News & Politics

The Light Stuff

David Toran and his crew—including daughter Lily—clean and repair chandeliers for homes and historic buildings throughout Washington.

“When I brought my daughter home from the hospital, the first thing I did was stick her right under a chandelier,” says David Toran, shown with Lily. The 15-year-old can now assemble and install a glass chandelier on her own. Photograph by Matthew Worden.

Homes  > Home Design > Home Repair

When David Toran first spotted the chandeliers at the Mayflower hotel, he says, “they were all filthy.”

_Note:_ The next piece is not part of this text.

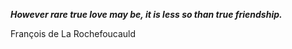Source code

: _**However rare true love may be, it is less so than true friendship.**_

François de La Rochefoucauld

He sent a letter to the hotel’s manager offering to clean and repair the fixtures; he received a call two days later. That was 20 years ago. Today he and his associates at David Toran Chandelier Services in DC have restored all but one of the Mayflower’s 76 chandeliers.

In high school in Philadelphia, Toran, 64, worked for his father—a lighting-factory representative—assembling chandeliers and fixtures for stores. But he didn’t go right into the business after graduating.

After various jobs—working in a greenhouse, owning a motorcycle business—and projects including designing and building his own solar house, he visited Washington as a locomotive engineer with Amtrak and then moved here in 1985. One look around and he spied his future: “I saw that there was wealth,” he says. “And where there is wealth there are chandeliers.”

Toran sometimes has more than a dozen chandeliers in his shop for repair; they come from restaurants, embassies, and private homes. “It doesn’t matter whether it’s a $12,000 or $1,200 chandelier,” he says. “They all get treated the same way.”

Twice a year, he hand-cleans the Mayflower chandeliers using a mild ammonia-and-water solution. His favorites hang in a row, running from the 17th Street side of the building toward the restaurant. They’re Versailles style with amethyst columns and French-cut prisms. Toran spent six months restoring these.

Lily Kardell, Toran’s daughter, is his lead apprentice. She’s 15.

“When I brought my daughter home from the hospital, the first thing I did was take her into the shop, and I stuck her right under a chandelier,” Toran says. When Lily was five, Toran started her on matching and counting crystals. She can now assemble and install a glass chandelier on her own.

“I have no expectations that my daughter will go into the business,” Toran says, “but I do have hopes that it will support her through college.”

He says the interest in maintaining antique crystal chandeliers is shrinking: “The parent who is my age wants to pass the chandelier on, and the children don’t want it.” But he knows he’ll have no problem passing on his ten chandeliers: “My eldest has already asked for one.”